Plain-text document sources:
^^^^
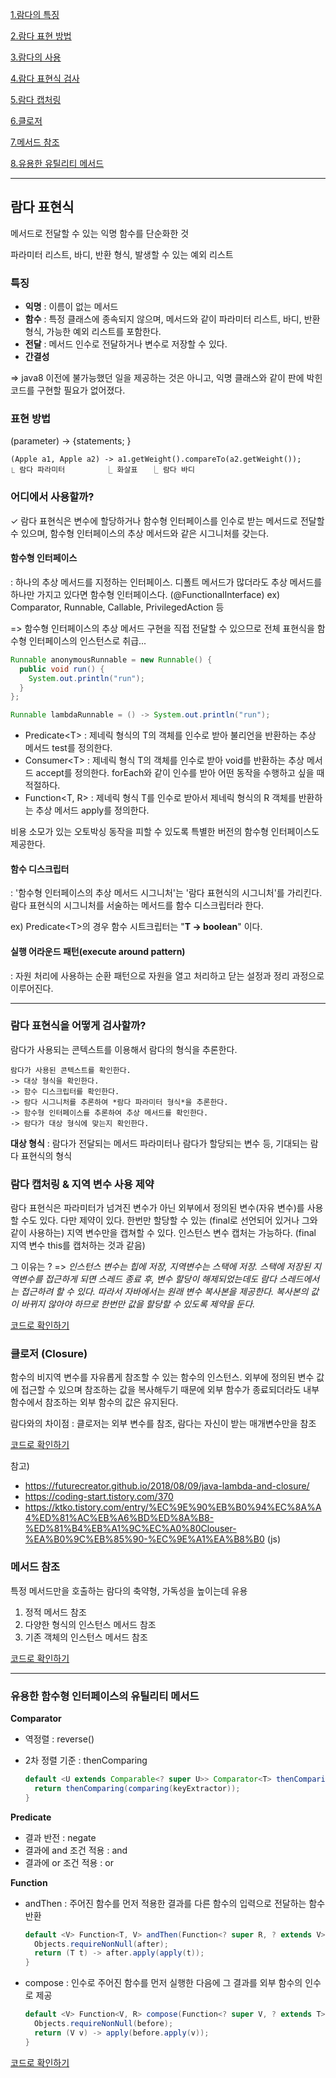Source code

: [1.람다의 특징](#특징)

[2.람다 표현 방법](#표현-방법)

[3.람다의 사용](#어디에서-사용할까?)

[4.람다 표현식 검사](#람다-표현식을-어떻게-검사할까?)

[5.람다 캡처링](#람다-캡처링-&-지역-변수-사용-제약)

[6.클로저](#클로저-(closure))

[7.메서드 참조](#메서드-참조)

[8.유용한 유틸리티 메서드](#유용한-함수형-인터페이스의-유틸리티-메서드)

---
## 람다 표현식

메서드로 전달할 수 있는 익명 함수를 단순화한 것 

파라미터 리스트, 바디, 반환 형식, 발생할 수 있는 예외 리스트



### 특징

- **익명** : 이름이 없는 메서드
- **함수** : 특정 클래스에 종속되지 않으며, 메서드와 같이 파라미터 리스트, 바디, 반환형식, 가능한 예외 리스트를 포함한다. 
- **전달** : 메서드 인수로 전달하거나 변수로 저장할 수 있다. 
- **간결성**



=> java8 이전에 불가능했던 일을 제공하는 것은 아니고, 익명 클래스와 같이 판에 박힌 코드를 구현할 필요가 없어졌다. 



### 표현 방법

(parameter) -> {statements; }

```
(Apple a1, Apple a2) -> a1.getWeight().compareTo(a2.getWeight());
⎿ 람다 파라미터         ⎿ 화살표   ⎿ 람다 바디
```



### 어디에서 사용할까? 

✓ 람다 표현식은 변수에 할당하거나 함수형 인터페이스를 인수로 받는 메서드로 전달할 수 있으며, 함수형 인터페이스의 추상 메서드와 같은 시그니처를 갖는다. 



#### 함수형 인터페이스

: 하나의 추상 메서드를 지정하는 인터페이스. 디폴트 메서드가 많더라도 추상 메서드를 하나만 가지고 있다면 함수형 인터페이스다. (@FunctionalInterface)
ex) Comparator, Runnable, Callable, PrivilegedAction 등 

=> 함수형 인터페이스의 추상 메서드 구현을 직접 전달할 수 있으므로 전체 표현식을 함수형 인터페이스의 인스턴스로 취급... 

```java
Runnable anonymousRunnable = new Runnable() {
  public void run() {
    System.out.println("run");
  }
};

Runnable lambdaRunnable = () -> System.out.println("run");
```



- Predicate\<T>
  : 제네릭 형식의 T의 객체를 인수로 받아 불리언을 반환하는 추상 메서드 test를 정의한다. 
- Consumer\<T>
  : 제네릭 형식 T의 객체를 인수로 받아 void를 반환하는 추상 메서드 accept를 정의한다.  forEach와 같이 인수를 받아 어떤 동작을 수행하고 싶을 때 적절하다. 
- Function<T, R>
  : 제네릭 형식 T를 인수로 받아서 제네릭 형식의 R 객체를 반환하는 추상 메서드 apply를 정의한다. 

비용 소모가 있는 오토박싱 동작을 피할 수 있도록 특별한 버전의 함수형 인터페이스도 제공한다. 



#### 함수 디스크립터

:  '함수형 인터페이스의 추상 메서드 시그니처'는 '람다 표현식의 시그니처'를 가리킨다.
람다 표현식의 시그니처를 서술하는 메서드를 함수 디스크립터라 한다. 

ex) Predicate\<T>의 경우 함수 시트크립터는 "**T -> boolean**" 이다. 



#### 실행 어라운드 패턴(execute around pattern) 

: 자원 처리에 사용하는 순환 패턴으로 자원을 열고 처리하고 닫는 설정과 정리 과정으로 이루어진다. 



---

### 람다 표현식을 어떻게 검사할까? 

람다가 사용되는 콘텍스트를 이용해서 람다의 형식을 추론한다. 

```
람다가 사용된 콘텍스트를 확인한다. 
-> 대상 형식을 확인한다. 
-> 함수 디스크립터를 확인한다. 
-> 람다 시그니처를 추론하여 *람다 파라미터 형식*을 추론한다. 
-> 함수형 인터페이스를 추론하여 추상 메서드를 확인한다. 
-> 람다가 대상 형식에 맞는지 확인한다.
```

**대상 형식** : 람다가 전달되는 메서드 파라미터나 람다가 할당되는 변수 등, 기대되는 람다 표현식의 형식



### 람다 캡처링 & 지역 변수 사용 제약

람다 표현식은 파라미터가 넘겨진 변수가 아닌 외부에서 정의된 변수(자유 변수)를 사용할 수도 있다. 다만 제약이 있다. 한번만 할당할 수 있는 (final로 선언되어 있거나 그와 같이 사용하는) 지역 변수만을 캡쳐할 수 있다. 인스턴스 변수 캡처는 가능하다. (final 지역 변수 this를 캡처하는 것과 같음)

그 이유는 ? 
=> *인스턴스 변수는 힙에 저장, 지역변수는 스택에 저장. 스택에 저장된 지역변수를 접근하게 되면 스레드 종료 후, 변수 할당이 해제되었는데도 람다 스레드에서는 접근하려 할 수 있다. 따라서 자바에서는 원래 변수 복사본을 제공한다. 복사본의 값이 바뀌지 않아야 하므로 한번만 값을 할당할 수 있도록 제약을 둔다.* 


[코드로 확인하기](src/main/java/com/heedi/modernjavainaction/lambda/Lambda.java)


### 클로저 (Closure)

함수의 비지역 변수를 자유롭게 참조할 수 있는 함수의 인스턴스.
외부에 정의된 변수 값에 접근할 수 있으며 참조하는 값을 복사해두기 때문에 외부 함수가 종료되더라도 내부 함수에서 참조하는 외부 함수의 값은 유지된다. 

람다와의 차이점 : 클로저는 외부 변수를 참조, 람다는 자신이 받는 매개변수만을 참조

[코드로 확인하기](src/main/java/com/heedi/modernjavainaction/lambda/Closure.java)

참고) 
- https://futurecreator.github.io/2018/08/09/java-lambda-and-closure/
- https://coding-start.tistory.com/370
- https://ktko.tistory.com/entry/%EC%9E%90%EB%B0%94%EC%8A%A4%ED%81%AC%EB%A6%BD%ED%8A%B8-%ED%81%B4%EB%A1%9C%EC%A0%80Clouser-%EA%B0%9C%EB%85%90-%EC%9E%A1%EA%B8%B0 (js)



### 메서드 참조

특정 메서드만을 호출하는 람다의 축약형, 가독성을 높이는데 유용


1. 정적 메서드 참조
2. 다양한 형식의 인스턴스 메서드 참조
3. 기존 객체의 인스턴스 메서드 참조 

[코드로 확인하기](src/main/java/com/heedi/modernjavainaction/lambda/MethodReference.java)


---

### 유용한 함수형 인터페이스의 유틸리티 메서드


**Comparator**

- 역정렬 : reverse()

- 2차 정렬 기준 : thenComparing

  ```java
  default <U extends Comparable<? super U>> Comparator<T> thenComparing(Function<? super T, ? extends U> keyExtractor) {
    return thenComparing(comparing(keyExtractor));
  }
  ```

**Predicate**

- 결과 반전 : negate
- 결과에 and 조건 적용 : and
- 결과에 or 조건 적용 : or

**Function**

- andThen : 주어진 함수를 먼저 적용한 결과를 다른 함수의 입력으로 전달하는 함수 반환

  ```java
  default <V> Function<T, V> andThen(Function<? super R, ? extends V> after) {
    Objects.requireNonNull(after);
    return (T t) -> after.apply(apply(t));
  }
  ```

- compose : 인수로 주어진 함수를 먼저 실행한 다음에 그 결과를 외부 함수의 인수로 제공

  ```java
  default <V> Function<V, R> compose(Function<? super V, ? extends T> before) {
    Objects.requireNonNull(before);
    return (V v) -> apply(before.apply(v));
  }
  ```
  
[코드로 확인하기](src/main/java/com/heedi/modernjavainaction/lambda/UtilityDefaultMethod.java)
^^^^
TASK TO COMPLETE
All lines above containing the string "https" are to be collected.

ANSWER SPACE
- https://futurecreator.github.io/2018/08/09/java-lambda-and-closure/
- https://coding-start.tistory.com/370
- https://ktko.tistory.com/entry/%EC%9E%90%EB%B0%94%EC%8A%A4%ED%81%AC%EB%A6%BD%ED%8A%B8-%ED%81%B4%EB%A1%9C%EC%A0%80Clouser-%EA%B0%9C%EB%85%90-%EC%9E%A1%EA%B8%B0 (js)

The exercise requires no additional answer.